So, I had a new goat two years ago that was 7 months old and not tame. I basically did the above, in a 12x12 stall. I am worried that mama is teaching her babies to be afraid of you, so think getting them into a smaller pen might be best for you. Put the alfalfa on the stand, and only feed grain in a bucket in the stand. Take a lawn chair down twice a day for an hour, and in that smaller space, just sit and read a book, kindle, whatever. You are ignoring them. Eventually the most curious kid will probably start sniffing at you. after a few days of this, your hand might be dangling so they can sniff and rub on you. I do this with all new kids from day one now--it's so important for them to be used to people, used to being handled, etc. I agree with the patience part, especially since these are the goats you have!


----------



## Jason Etherington (May 1, 2020)

Ok great advice. I do have the stanchion in with them to get use to but it sounds like maybe I have given them too much space for now for them to get use to me. I will try to lock them in their barn area each day for a couple hours so that I can just go sit with them and I will try feeding her grain only in the stanchion. Though that might be hard because the kids try to get to it before she can.

should I also force and lock her in the Stanchion everyday for 10 - 15 min each day until she does it willingly? Or should I give her a week or so with this new approach to see if she likes me and the stanchion more?

I am planning on separating the kids at night soon. Is that something that could help? If I am not milking her quite yet is it ok to separate them at night? Is it ok to separate them at night if I only have 3 goats? That will leave mama by herself all night.


----------



## Ashlynn (Oct 1, 2017)

I would keep the milk stanchion in the goat pen so they jump and play on it and then getting up there will be a little easier as she will have done it on her own. Also practice feeding her everyday on there everyday still like you have been. I know this is not a good solution but I had a goat who was super skiddish but because she had babies we bonded in the kidding pen during her labor. Do what you’re doing.


----------



## toth boer goats (Jul 20, 2008)

Time, patience, love, treats, a chair and sit in a chair, allow them to approach you.  
Have treats, goat safe edible tree branches, hold it in your hand. And get their attention with it.
Soft voice. 

Curiosity will take over and they will approach you.


----------



## Tanya (Mar 31, 2020)

I allowed Destiny to jump on my lap when I sat in her pen. I softly spoke to her. I learnt how to mimic her language. So when she spoke I could reply to her. 
I watched her allot and learnt what she liked. I built a play pen for her, in your case your milking stand. I taught her that there is one place tjat it is cool to be checked out. After 3 weeks she is busy weening( bear in mind she is now almost 10 weeks old. I got her when she was a skittish 5 week old). I have spent at least 3 hours a day in her holding pen.
She bonded with my daughter for food. With me I became the dominant goat in the herd. . Patience. Goats are fascinating. Get to know each one of them. They are so different. Treats.
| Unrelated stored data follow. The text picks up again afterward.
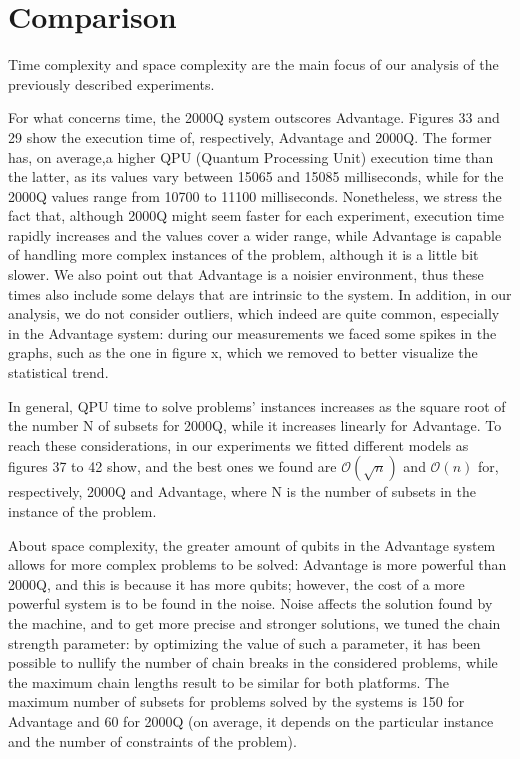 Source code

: \documentclass[oneside,a4paper]{article}
\begin{document}
\section{Comparison}

Time complexity and space complexity are the main focus of our analysis of the previously described experiments. 


For what concerns time, the 2000Q system outscores Advantage. Figures 33 and 29 show the execution time of, respectively, Advantage and 2000Q. The former has, on average,a higher QPU (Quantum Processing Unit) execution time than the latter, as its values vary between 15065 and 15085 milliseconds, while for the 2000Q values range from 10700 to 11100 milliseconds. Nonetheless, we stress the fact that, although 2000Q might seem faster for each experiment, execution time rapidly increases and the values cover a wider range, while Advantage is capable of handling more complex instances of the problem, although it is a little bit slower. We also point out that Advantage is a noisier environment, thus these times also include some delays that are intrinsic to the system. In addition, in our analysis, we do not consider outliers, which indeed are quite common, especially in the Advantage system: during our measurements we faced some spikes in the graphs, such as the one in figure x, which we removed to better visualize the statistical trend.

In general, QPU time to solve problems’ instances increases as the square root of the number N of subsets for 2000Q, while it increases linearly for Advantage. To reach these considerations, in our experiments we fitted different models as figures 37 to 42 show, and the best ones we found are
$\mathcal{O}(\sqrt{n})$ and $\mathcal{O}(n)$ for, respectively, 2000Q and Advantage, where N is the number of subsets in the instance of the problem.

About space complexity, the greater amount of qubits in the Advantage system allows for more complex problems to be solved: Advantage is more powerful than 2000Q, and this is because it has more qubits; however, the cost of a more powerful system is to be found in the noise. Noise affects the solution found by the machine, and to get more precise and stronger solutions, we tuned the chain strength parameter: by optimizing the value of such a parameter, it has been possible to nullify the number of chain breaks in the considered problems, while the maximum chain lengths result to be similar for both platforms. The maximum number of subsets for problems solved by the systems is 150 for Advantage and 60 for 2000Q (on average, it depends on the particular instance and the number of constraints of the problem).
\end{document}
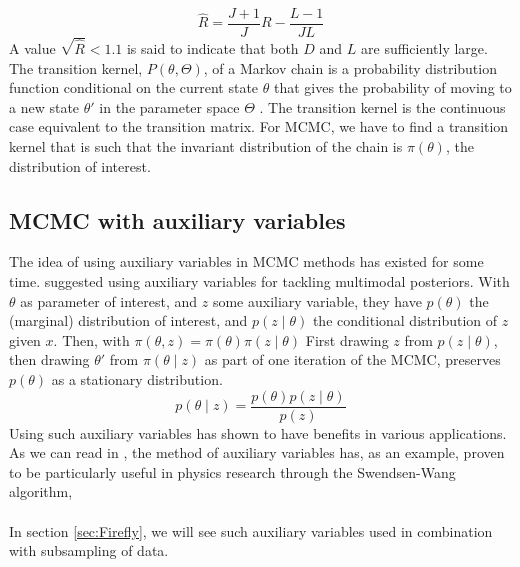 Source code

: \begin{equation}\label{eq:Gelman-Rubin_adjusted}
    \hat{R} = \frac{J+1}{J}R - \frac{L-1}{JL} 
\end{equation}
A value $\sqrt{\hat{R}}<1.1$ is said to indicate that both $D$ and $L$ are sufficiently large.
The transition kernel, $P\left(\theta, \Theta\right)$, of a Markov chain is a probability distribution function conditional on the current state $\theta$ that gives the probability of moving to a new state $\theta'$ in the parameter space $\Theta$ \cite{chib1995understanding}. The transition kernel is the continuous case equivalent to the transition matrix.  For MCMC, we have to find a transition kernel that is such that the invariant distribution of the chain is $\pi\left(\theta\right)$, the distribution of interest. 

\subsection{MCMC with auxiliary variables}
The idea of using auxiliary variables in MCMC methods has existed for some time. 
\cite{Besag} suggested using auxiliary variables for tackling multimodal posteriors.
With $\theta$ as parameter of interest, and $z$ some auxiliary variable, they have $p\left(\theta\right)$ the (marginal) distribution of interest, and $p\left(z\mid\theta\right)$ the conditional distribution of $z$ given $x$. 
Then, with $\pi\left(\theta, z\right) = \pi\left(\theta\right)\pi\left(z\mid\theta\right)$ 
First drawing $z$ from $p\left(z\mid \theta\right)$, then drawing $\theta'$ from $\pi\left(\theta\mid z\right)$ as part of one iteration of the MCMC, preserves $p\left(\theta\right)$ as a stationary distribution. 
$$p\left(\theta\mid z\right) = \frac{p\left(\theta\right) p\left(z\mid\theta\right)}{p\left(z\right)}$$
Using such auxiliary variables has shown to have benefits in various applications. 
As we can read in \cite{Besag}, the method of auxiliary variables has, as an example, proven to be particularly useful in physics research through the Swendsen-Wang algorithm, 
\\ \\ In section \ref{sec:Firefly}, we will see such auxiliary variables used in combination with subsampling of data.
I discovered Dedtiny loves twigs and banana. Those two are her kryptonite. . 
Good luck


----------



## Ashlynn (Oct 1, 2017)

Also like someone else said, they are curious so even doing things like reading a book in their pen will help them to get more comfortable and realize that you’re not always in there to catch them. They will wonder what you are doing and maybe decide to investigate, if they do investigate, give them treats.


----------



## Susie Bosch (Feb 24, 2020)

Patience and persistence


----------



## Cedarwinds Farm (Dec 2, 2019)

If it was me, I would not try to lock her head in the stand until she is 100% comfortable and relaxed jumping up there to eat her grain. When you do lock her in, make sure you are prepared to grab her if she starts throwing herself around. Having their heads stuck seems to really freak some goats out. You don't want her to injure herself. You don't want to teach her that struggling will get her out of the stand, though, so as long as she's not doing anything dangerous, or really frightened, I would maybe keep her head locked in there. Then as soon as she starts to settle down, release her, pet her, give her a treat. Those are just my thoughts. Obviously, you are the best judge of how your doe responds to certain situations, so you will have to adapt training that will work for her. I'm sure others will chime in with more milk stand training ideas.


----------



## Champion Fence Jumpers (Feb 10, 2020)

You are doing great! One of my does was shy too. I could never catch or pet her, but eventually she learned that I’m not going to hurt her. I have found that putting her on a leash and walking her around helps, at first Sophie would FREAK out on a leash, she would literally run all across the yard with it on, but after I consistently kept doing it she got WAY better. She doesn’t even bat an eye now. Just remember to always end the lesson on a good calm positive note.


----------



## Champion Fence Jumpers (Feb 10, 2020)

Also the best brush I have found is this one. It does a really good job when they are shedding and isn't harsh. It's nice that it's retractable too so you don't have to get your fingers in it to get the hair out. Overall really nice brush.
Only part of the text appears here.